##### MATERIAL FOR THIS TASK #####
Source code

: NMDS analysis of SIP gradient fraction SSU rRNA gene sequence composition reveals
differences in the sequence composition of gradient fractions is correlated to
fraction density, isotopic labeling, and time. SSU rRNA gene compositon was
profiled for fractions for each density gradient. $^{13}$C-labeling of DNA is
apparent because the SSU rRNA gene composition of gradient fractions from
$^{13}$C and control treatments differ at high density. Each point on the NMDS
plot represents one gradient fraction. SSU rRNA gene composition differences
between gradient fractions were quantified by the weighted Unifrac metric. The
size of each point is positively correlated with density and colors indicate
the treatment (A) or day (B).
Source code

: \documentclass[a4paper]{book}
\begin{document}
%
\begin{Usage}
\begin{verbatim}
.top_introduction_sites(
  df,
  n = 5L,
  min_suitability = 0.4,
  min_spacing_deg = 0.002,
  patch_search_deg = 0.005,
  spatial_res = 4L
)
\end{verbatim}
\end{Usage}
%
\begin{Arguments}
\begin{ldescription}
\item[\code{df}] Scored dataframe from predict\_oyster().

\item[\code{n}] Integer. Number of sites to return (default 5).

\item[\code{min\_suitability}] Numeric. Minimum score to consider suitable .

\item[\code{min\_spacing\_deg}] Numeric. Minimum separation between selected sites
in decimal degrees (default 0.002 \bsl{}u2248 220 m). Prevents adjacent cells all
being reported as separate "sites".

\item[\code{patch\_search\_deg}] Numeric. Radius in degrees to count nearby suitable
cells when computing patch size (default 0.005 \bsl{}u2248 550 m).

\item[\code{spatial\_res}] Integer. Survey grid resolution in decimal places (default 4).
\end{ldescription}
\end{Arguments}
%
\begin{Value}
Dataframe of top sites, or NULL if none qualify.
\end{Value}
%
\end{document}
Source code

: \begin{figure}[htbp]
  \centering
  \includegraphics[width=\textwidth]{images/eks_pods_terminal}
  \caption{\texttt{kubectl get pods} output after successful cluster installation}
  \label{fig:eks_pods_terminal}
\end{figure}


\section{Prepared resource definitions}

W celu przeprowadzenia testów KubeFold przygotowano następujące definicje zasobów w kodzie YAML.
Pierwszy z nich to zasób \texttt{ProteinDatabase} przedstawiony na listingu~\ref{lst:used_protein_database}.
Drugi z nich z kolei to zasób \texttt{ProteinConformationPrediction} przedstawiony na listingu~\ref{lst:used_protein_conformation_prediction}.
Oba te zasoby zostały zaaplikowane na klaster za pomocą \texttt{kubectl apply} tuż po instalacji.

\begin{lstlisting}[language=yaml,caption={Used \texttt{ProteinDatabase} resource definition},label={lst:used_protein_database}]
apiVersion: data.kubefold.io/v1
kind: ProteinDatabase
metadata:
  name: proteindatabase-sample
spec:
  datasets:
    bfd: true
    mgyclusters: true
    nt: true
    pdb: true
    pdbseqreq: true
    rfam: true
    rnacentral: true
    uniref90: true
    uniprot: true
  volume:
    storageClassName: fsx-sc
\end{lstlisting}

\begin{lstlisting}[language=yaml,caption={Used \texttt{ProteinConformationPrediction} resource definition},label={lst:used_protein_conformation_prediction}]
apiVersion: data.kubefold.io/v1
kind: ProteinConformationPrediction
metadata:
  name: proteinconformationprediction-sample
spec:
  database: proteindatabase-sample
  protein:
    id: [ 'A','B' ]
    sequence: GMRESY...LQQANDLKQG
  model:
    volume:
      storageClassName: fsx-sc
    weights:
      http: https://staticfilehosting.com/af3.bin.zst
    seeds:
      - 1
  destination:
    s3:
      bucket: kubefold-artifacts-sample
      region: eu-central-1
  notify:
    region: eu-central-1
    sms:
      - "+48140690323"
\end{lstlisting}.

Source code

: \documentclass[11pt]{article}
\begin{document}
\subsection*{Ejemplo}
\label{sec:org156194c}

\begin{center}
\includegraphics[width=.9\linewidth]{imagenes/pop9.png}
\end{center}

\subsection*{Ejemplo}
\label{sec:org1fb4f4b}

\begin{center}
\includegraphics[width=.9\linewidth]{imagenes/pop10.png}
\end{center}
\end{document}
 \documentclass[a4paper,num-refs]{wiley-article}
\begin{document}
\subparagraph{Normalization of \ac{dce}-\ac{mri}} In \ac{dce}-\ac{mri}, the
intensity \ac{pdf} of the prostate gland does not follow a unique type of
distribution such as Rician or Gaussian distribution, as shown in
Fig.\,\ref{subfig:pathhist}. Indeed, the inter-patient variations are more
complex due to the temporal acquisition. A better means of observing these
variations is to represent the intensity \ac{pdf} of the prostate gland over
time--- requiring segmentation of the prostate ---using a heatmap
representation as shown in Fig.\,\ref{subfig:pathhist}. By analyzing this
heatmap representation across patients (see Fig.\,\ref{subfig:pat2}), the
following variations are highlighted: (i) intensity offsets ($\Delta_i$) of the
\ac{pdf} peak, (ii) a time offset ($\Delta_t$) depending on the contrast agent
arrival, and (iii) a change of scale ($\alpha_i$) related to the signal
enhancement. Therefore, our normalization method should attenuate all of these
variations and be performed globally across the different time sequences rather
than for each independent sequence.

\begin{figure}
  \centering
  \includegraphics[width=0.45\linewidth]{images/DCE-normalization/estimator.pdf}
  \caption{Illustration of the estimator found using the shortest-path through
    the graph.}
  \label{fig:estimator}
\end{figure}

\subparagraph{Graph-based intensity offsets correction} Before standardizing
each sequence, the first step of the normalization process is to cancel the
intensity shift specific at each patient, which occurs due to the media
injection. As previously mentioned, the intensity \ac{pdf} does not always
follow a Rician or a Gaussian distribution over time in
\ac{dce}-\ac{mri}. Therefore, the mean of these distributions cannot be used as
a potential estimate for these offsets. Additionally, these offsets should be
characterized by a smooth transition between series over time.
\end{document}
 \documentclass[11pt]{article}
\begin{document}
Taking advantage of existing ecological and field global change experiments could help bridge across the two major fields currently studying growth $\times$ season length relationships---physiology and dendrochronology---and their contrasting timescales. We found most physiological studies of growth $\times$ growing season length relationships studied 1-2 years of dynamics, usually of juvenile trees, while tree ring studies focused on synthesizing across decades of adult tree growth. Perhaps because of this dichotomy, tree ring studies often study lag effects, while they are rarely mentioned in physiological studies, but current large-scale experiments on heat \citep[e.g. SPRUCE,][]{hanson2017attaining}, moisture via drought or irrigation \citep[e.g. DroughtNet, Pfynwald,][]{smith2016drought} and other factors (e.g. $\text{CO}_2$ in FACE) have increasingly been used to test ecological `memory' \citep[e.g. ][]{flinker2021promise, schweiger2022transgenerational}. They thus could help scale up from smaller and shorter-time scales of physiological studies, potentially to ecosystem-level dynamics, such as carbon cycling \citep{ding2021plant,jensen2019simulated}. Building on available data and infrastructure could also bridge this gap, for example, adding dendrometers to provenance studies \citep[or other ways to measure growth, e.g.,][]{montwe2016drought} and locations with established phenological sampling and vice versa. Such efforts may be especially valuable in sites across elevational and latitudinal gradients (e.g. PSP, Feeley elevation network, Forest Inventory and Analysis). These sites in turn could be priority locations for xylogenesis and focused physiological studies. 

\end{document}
#####
Return the material above in full, word for word.

Source code

: NMDS analysis of SIP gradient fraction SSU rRNA gene sequence composition reveals
differences in the sequence composition of gradient fractions is correlated to
fraction density, isotopic labeling, and time. SSU rRNA gene compositon was
profiled for fractions for each density gradient. $^{13}$C-labeling of DNA is
apparent because the SSU rRNA gene composition of gradient fractions from
$^{13}$C and control treatments differ at high density. Each point on the NMDS
plot represents one gradient fraction. SSU rRNA gene composition differences
between gradient fractions were quantified by the weighted Unifrac metric. The
size of each point is positively correlated with density and colors indicate
the treatment (A) or day (B).
Source code

: \documentclass[a4paper]{book}
\begin{document}
%
\begin{Usage}
\begin{verbatim}
.top_introduction_sites(
  df,
  n = 5L,
  min_suitability = 0.4,
  min_spacing_deg = 0.002,
  patch_search_deg = 0.005,
  spatial_res = 4L
)
\end{verbatim}
\end{Usage}
%
\begin{Arguments}
\begin{ldescription}
\item[\code{df}] Scored dataframe from predict\_oyster().

\item[\code{n}] Integer. Number of sites to return (default 5).

\item[\code{min\_suitability}] Numeric. Minimum score to consider suitable .

\item[\code{min\_spacing\_deg}] Numeric. Minimum separation between selected sites
in decimal degrees (default 0.002 \bsl{}u2248 220 m). Prevents adjacent cells all
being reported as separate "sites".

\item[\code{patch\_search\_deg}] Numeric. Radius in degrees to count nearby suitable
cells when computing patch size (default 0.005 \bsl{}u2248 550 m).

\item[\code{spatial\_res}] Integer. Survey grid resolution in decimal places (default 4).
\end{ldescription}
\end{Arguments}
%
\begin{Value}
Dataframe of top sites, or NULL if none qualify.
\end{Value}
%
\end{document}
Source code

: \begin{figure}[htbp]
  \centering
  \includegraphics[width=\textwidth]{images/eks_pods_terminal}
  \caption{\texttt{kubectl get pods} output after successful cluster installation}
  \label{fig:eks_pods_terminal}
\end{figure}


\section{Prepared resource definitions}

W celu przeprowadzenia testów KubeFold przygotowano następujące definicje zasobów w kodzie YAML.
Pierwszy z nich to zasób \texttt{ProteinDatabase} przedstawiony na listingu~\ref{lst:used_protein_database}.
Drugi z nich z kolei to zasób \texttt{ProteinConformationPrediction} przedstawiony na listingu~\ref{lst:used_protein_conformation_prediction}.
Oba te zasoby zostały zaaplikowane na klaster za pomocą \texttt{kubectl apply} tuż po instalacji.

\begin{lstlisting}[language=yaml,caption={Used \texttt{ProteinDatabase} resource definition},label={lst:used_protein_database}]
apiVersion: data.kubefold.io/v1
kind: ProteinDatabase
metadata:
  name: proteindatabase-sample
spec:
  datasets:
    bfd: true
    mgyclusters: true
    nt: true
    pdb: true
    pdbseqreq: true
    rfam: true
    rnacentral: true
    uniref90: true
    uniprot: true
  volume:
    storageClassName: fsx-sc
\end{lstlisting}

\begin{lstlisting}[language=yaml,caption={Used \texttt{ProteinConformationPrediction} resource definition},label={lst:used_protein_conformation_prediction}]
apiVersion: data.kubefold.io/v1
kind: ProteinConformationPrediction
metadata:
  name: proteinconformationprediction-sample
spec:
  database: proteindatabase-sample
  protein:
    id: [ 'A','B' ]
    sequence: GMRESY...LQQANDLKQG
  model:
    volume:
      storageClassName: fsx-sc
    weights:
      http: https://staticfilehosting.com/af3.bin.zst
    seeds:
      - 1
  destination:
    s3:
      bucket: kubefold-artifacts-sample
      region: eu-central-1
  notify:
    region: eu-central-1
    sms:
      - "+48140690323"
\end{lstlisting}.

Source code

: \documentclass[11pt]{article}
\begin{document}
\subsection*{Ejemplo}
\label{sec:org156194c}

\begin{center}
\includegraphics[width=.9\linewidth]{imagenes/pop9.png}
\end{center}

\subsection*{Ejemplo}
\label{sec:org1fb4f4b}

\begin{center}
\includegraphics[width=.9\linewidth]{imagenes/pop10.png}
\end{center}
\end{document}
 \documentclass[a4paper,num-refs]{wiley-article}
\begin{document}
\subparagraph{Normalization of \ac{dce}-\ac{mri}} In \ac{dce}-\ac{mri}, the
intensity \ac{pdf} of the prostate gland does not follow a unique type of
distribution such as Rician or Gaussian distribution, as shown in
Fig.\,\ref{subfig:pathhist}. Indeed, the inter-patient variations are more
complex due to the temporal acquisition. A better means of observing these
variations is to represent the intensity \ac{pdf} of the prostate gland over
time--- requiring segmentation of the prostate ---using a heatmap
representation as shown in Fig.\,\ref{subfig:pathhist}. By analyzing this
heatmap representation across patients (see Fig.\,\ref{subfig:pat2}), the
following variations are highlighted: (i) intensity offsets ($\Delta_i$) of the
\ac{pdf} peak, (ii) a time offset ($\Delta_t$) depending on the contrast agent
arrival, and (iii) a change of scale ($\alpha_i$) related to the signal
enhancement. Therefore, our normalization method should attenuate all of these
variations and be performed globally across the different time sequences rather
than for each independent sequence.

\begin{figure}
  \centering
  \includegraphics[width=0.45\linewidth]{images/DCE-normalization/estimator.pdf}
  \caption{Illustration of the estimator found using the shortest-path through
    the graph.}
  \label{fig:estimator}
\end{figure}

\subparagraph{Graph-based intensity offsets correction} Before standardizing
each sequence, the first step of the normalization process is to cancel the
intensity shift specific at each patient, which occurs due to the media
injection. As previously mentioned, the intensity \ac{pdf} does not always
follow a Rician or a Gaussian distribution over time in
\ac{dce}-\ac{mri}. Therefore, the mean of these distributions cannot be used as
a potential estimate for these offsets. Additionally, these offsets should be
characterized by a smooth transition between series over time.
\end{document}
 \documentclass[11pt]{article}
\begin{document}
Taking advantage of existing ecological and field global change experiments could help bridge across the two major fields currently studying growth $\times$ season length relationships---physiology and dendrochronology---and their contrasting timescales. We found most physiological studies of growth $\times$ growing season length relationships studied 1-2 years of dynamics, usually of juvenile trees, while tree ring studies focused on synthesizing across decades of adult tree growth. Perhaps because of this dichotomy, tree ring studies often study lag effects, while they are rarely mentioned in physiological studies, but current large-scale experiments on heat \citep[e.g. SPRUCE,][]{hanson2017attaining}, moisture via drought or irrigation \citep[e.g. DroughtNet, Pfynwald,][]{smith2016drought} and other factors (e.g. $\text{CO}_2$ in FACE) have increasingly been used to test ecological `memory' \citep[e.g. ][]{flinker2021promise, schweiger2022transgenerational}. They thus could help scale up from smaller and shorter-time scales of physiological studies, potentially to ecosystem-level dynamics, such as carbon cycling \citep{ding2021plant,jensen2019simulated}. Building on available data and infrastructure could also bridge this gap, for example, adding dendrometers to provenance studies \citep[or other ways to measure growth, e.g.,][]{montwe2016drought} and locations with established phenological sampling and vice versa. Such efforts may be especially valuable in sites across elevational and latitudinal gradients (e.g. PSP, Feeley elevation network, Forest Inventory and Analysis). These sites in turn could be priority locations for xylogenesis and focused physiological studies. 

\end{document}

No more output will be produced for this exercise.